The US State Department spokeswoman Jen Psaki, while also condemning a series of attacks on three villages in Borno State over the weekend said that “we are outraged by this senseless act of violence against innocent civilians.”
The bomb, which also injured 124 people, rocked the Nyanya station on Abuja’s southern outskirts as it was filled with morning commuters, leaving body parts scattered across the terminal and destroying dozens of vehicles.
President Goodluck Jonathan blamed Boko Haram militants for the attack, but Psaki called for a “full investigation to identify and bring justice to the perpetrators of these attacks.”
“We continue to stand with the Nigerian government and people as they grapple with violent extremism,” she added.

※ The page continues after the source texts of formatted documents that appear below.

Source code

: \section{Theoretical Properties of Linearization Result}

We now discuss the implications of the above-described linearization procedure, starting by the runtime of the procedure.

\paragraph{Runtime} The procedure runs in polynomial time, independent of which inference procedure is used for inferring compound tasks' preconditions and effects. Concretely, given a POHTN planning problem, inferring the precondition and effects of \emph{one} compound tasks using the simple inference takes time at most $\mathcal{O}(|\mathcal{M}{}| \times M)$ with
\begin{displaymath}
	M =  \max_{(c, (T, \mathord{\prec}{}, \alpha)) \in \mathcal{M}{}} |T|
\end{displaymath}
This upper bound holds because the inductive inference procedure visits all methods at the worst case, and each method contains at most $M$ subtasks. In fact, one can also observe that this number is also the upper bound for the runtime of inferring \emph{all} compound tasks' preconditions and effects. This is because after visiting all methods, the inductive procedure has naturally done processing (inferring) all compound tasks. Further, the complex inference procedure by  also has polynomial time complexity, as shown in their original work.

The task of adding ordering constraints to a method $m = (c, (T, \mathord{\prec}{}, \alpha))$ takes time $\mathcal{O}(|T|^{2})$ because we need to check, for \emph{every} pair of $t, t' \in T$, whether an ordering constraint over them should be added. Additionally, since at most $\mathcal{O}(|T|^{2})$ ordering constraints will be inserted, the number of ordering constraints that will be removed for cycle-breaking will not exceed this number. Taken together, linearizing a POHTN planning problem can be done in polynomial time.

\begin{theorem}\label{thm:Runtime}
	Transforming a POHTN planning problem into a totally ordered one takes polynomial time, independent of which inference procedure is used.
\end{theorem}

Washington was working with the Nigerian “government and its neighbors to address the growing threat of Boko Haram in a comprehensive manner,” Psaki said, but warned it was too early to say the attack had been carried out by Boko Haram.
The United States designated Nigeria’s radical Islamist Boko Haram network and an offshoot known as Ansaru as terror groups in November, bowing to months of pressure to act.
The State Department has offered a $7 million reward for information leading to the arrest of Boko Haram leader Abubakar Shekau.
The UK Foreign Secretary William Hague, in a statement on Monday, condemned the bomb attack at Nyanya motor park.
Hague said: “I was deeply saddened to hear of the bomb explosion in the east of Abuja.
“I unreservedly condemn those responsible and hope they are swiftly brought to justice.
“ I offer the British government’s deepest condolences to the bereaved and those who have suffered injury.’’
Hague reiterated that Britain would continue to work closely with the Nigerian government to help tackle the threat from terrorism.
Meanwhile, the UK on Monday updated its travel advice on Nigeria, particularly the FCT, advising British Nationals to avoid the area concerned.
“A bomb attack on a bus station in the Nyanya area of Abuja on Monday, 14 April, has resulted in a number of casualties; we advise British nationals to avoid the area.’’
The updated travel advice replaces the one issued on March 30 after the foiled jail break at the DSS headquarters in Abuja.